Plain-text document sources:
= = =
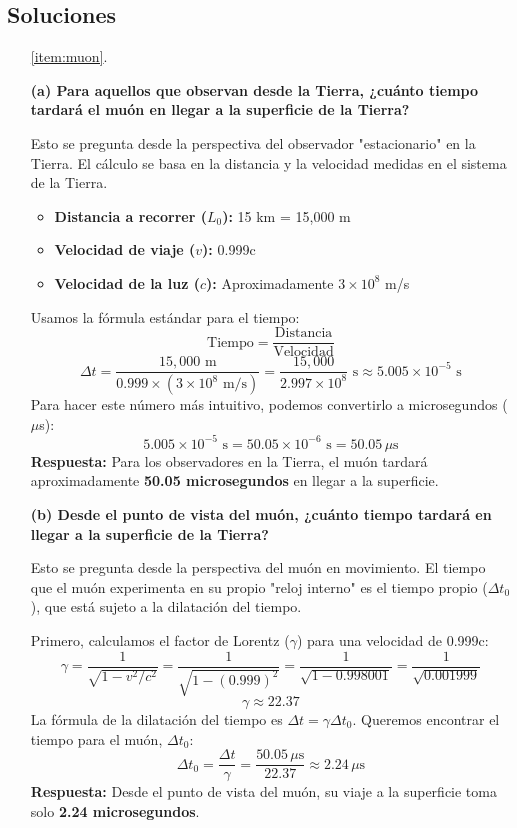 \documentclass[11pt,a4paper]{article}
\begin{document}
\begin{enumerate}
\section*{Soluciones}

\begin{itemize}
    \item[\ref{item:muon}.]

\textbf{(a) Para aquellos que observan desde la Tierra, ¿cuánto tiempo tardará el muón en llegar a la superficie de la Tierra?}

Esto se pregunta desde la perspectiva del observador "estacionario" en la Tierra. El cálculo se basa en la distancia y la velocidad medidas en el sistema de la Tierra.

\begin{itemize}
    \item \textbf{Distancia a recorrer ($L_0$):} 15 km = 15,000 m
    \item \textbf{Velocidad de viaje ($v$):} 0.999c
    \item \textbf{Velocidad de la luz ($c$):} Aproximadamente $3 \times 10^8$ m/s
\end{itemize}
Usamos la fórmula estándar para el tiempo:
\[ \text{Tiempo} = \frac{\text{Distancia}}{\text{Velocidad}} \]
\[ \Delta t = \frac{15,000 \text{ m}}{0.999 \times (3 \times 10^8 \text{ m/s})} = \frac{15,000}{2.997 \times 10^8} \text{ s} \approx 5.005 \times 10^{-5} \text{ s} \]
Para hacer este número más intuitivo, podemos convertirlo a microsegundos ($\mu$s):
\[ 5.005 \times 10^{-5} \text{ s} = 50.05 \times 10^{-6} \text{ s} = 50.05 \, \mu\text{s} \]
\textbf{Respuesta:} Para los observadores en la Tierra, el muón tardará aproximadamente \textbf{50.05 microsegundos} en llegar a la superficie.

\textbf{(b) Desde el punto de vista del muón, ¿cuánto tiempo tardará en llegar a la superficie de la Tierra?}

Esto se pregunta desde la perspectiva del muón en movimiento. El tiempo que el muón experimenta en su propio "reloj interno" es el tiempo propio ($\Delta t_0$), que está sujeto a la dilatación del tiempo.

Primero, calculamos el factor de Lorentz ($\gamma$) para una velocidad de 0.999c:
\[ \gamma = \frac{1}{\sqrt{1 - v^2/c^2}} = \frac{1}{\sqrt{1 - (0.999)^2}} = \frac{1}{\sqrt{1 - 0.998001}} = \frac{1}{\sqrt{0.001999}} \]
\[ \gamma \approx 22.37 \]
La fórmula de la dilatación del tiempo es $\Delta t = \gamma \Delta t_0$. Queremos encontrar el tiempo para el muón, $\Delta t_0$:
\[ \Delta t_0 = \frac{\Delta t}{\gamma} = \frac{50.05 \, \mu\text{s}}{22.37} \approx 2.24 \, \mu\text{s} \]
\textbf{Respuesta:} Desde el punto de vista del muón, su viaje a la superficie toma solo \textbf{2.24 microsegundos}.


\end{itemize}
\end{enumerate}
\end{document}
= = =
— Problem details —
Repeat each line above exactly as it reads, omitting any pictures.

— Solution to this exercise —
 \documentclass[11pt,a4paper]{article}
\begin{document}
\begin{enumerate}
\section*{Soluciones}

\begin{itemize}
    \item[\ref{item:muon}.]

\textbf{(a) Para aquellos que observan desde la Tierra, ¿cuánto tiempo tardará el muón en llegar a la superficie de la Tierra?}

Esto se pregunta desde la perspectiva del observador "estacionario" en la Tierra. El cálculo se basa en la distancia y la velocidad medidas en el sistema de la Tierra.

\begin{itemize}
    \item \textbf{Distancia a recorrer ($L_0$):} 15 km = 15,000 m
    \item \textbf{Velocidad de viaje ($v$):} 0.999c
    \item \textbf{Velocidad de la luz ($c$):} Aproximadamente $3 \times 10^8$ m/s
\end{itemize}
Usamos la fórmula estándar para el tiempo:
\[ \text{Tiempo} = \frac{\text{Distancia}}{\text{Velocidad}} \]
\[ \Delta t = \frac{15,000 \text{ m}}{0.999 \times (3 \times 10^8 \text{ m/s})} = \frac{15,000}{2.997 \times 10^8} \text{ s} \approx 5.005 \times 10^{-5} \text{ s} \]
Para hacer este número más intuitivo, podemos convertirlo a microsegundos ($\mu$s):
\[ 5.005 \times 10^{-5} \text{ s} = 50.05 \times 10^{-6} \text{ s} = 50.05 \, \mu\text{s} \]
\textbf{Respuesta:} Para los observadores en la Tierra, el muón tardará aproximadamente \textbf{50.05 microsegundos} en llegar a la superficie.

\textbf{(b) Desde el punto de vista del muón, ¿cuánto tiempo tardará en llegar a la superficie de la Tierra?}

Esto se pregunta desde la perspectiva del muón en movimiento. El tiempo que el muón experimenta en su propio "reloj interno" es el tiempo propio ($\Delta t_0$), que está sujeto a la dilatación del tiempo.

Primero, calculamos el factor de Lorentz ($\gamma$) para una velocidad de 0.999c:
\[ \gamma = \frac{1}{\sqrt{1 - v^2/c^2}} = \frac{1}{\sqrt{1 - (0.999)^2}} = \frac{1}{\sqrt{1 - 0.998001}} = \frac{1}{\sqrt{0.001999}} \]
\[ \gamma \approx 22.37 \]
La fórmula de la dilatación del tiempo es $\Delta t = \gamma \Delta t_0$. Queremos encontrar el tiempo para el muón, $\Delta t_0$:
\[ \Delta t_0 = \frac{\Delta t}{\gamma} = \frac{50.05 \, \mu\text{s}}{22.37} \approx 2.24 \, \mu\text{s} \]
\textbf{Respuesta:} Desde el punto de vista del muón, su viaje a la superficie toma solo \textbf{2.24 microsegundos}.


\end{itemize}
\end{enumerate}
\end{document}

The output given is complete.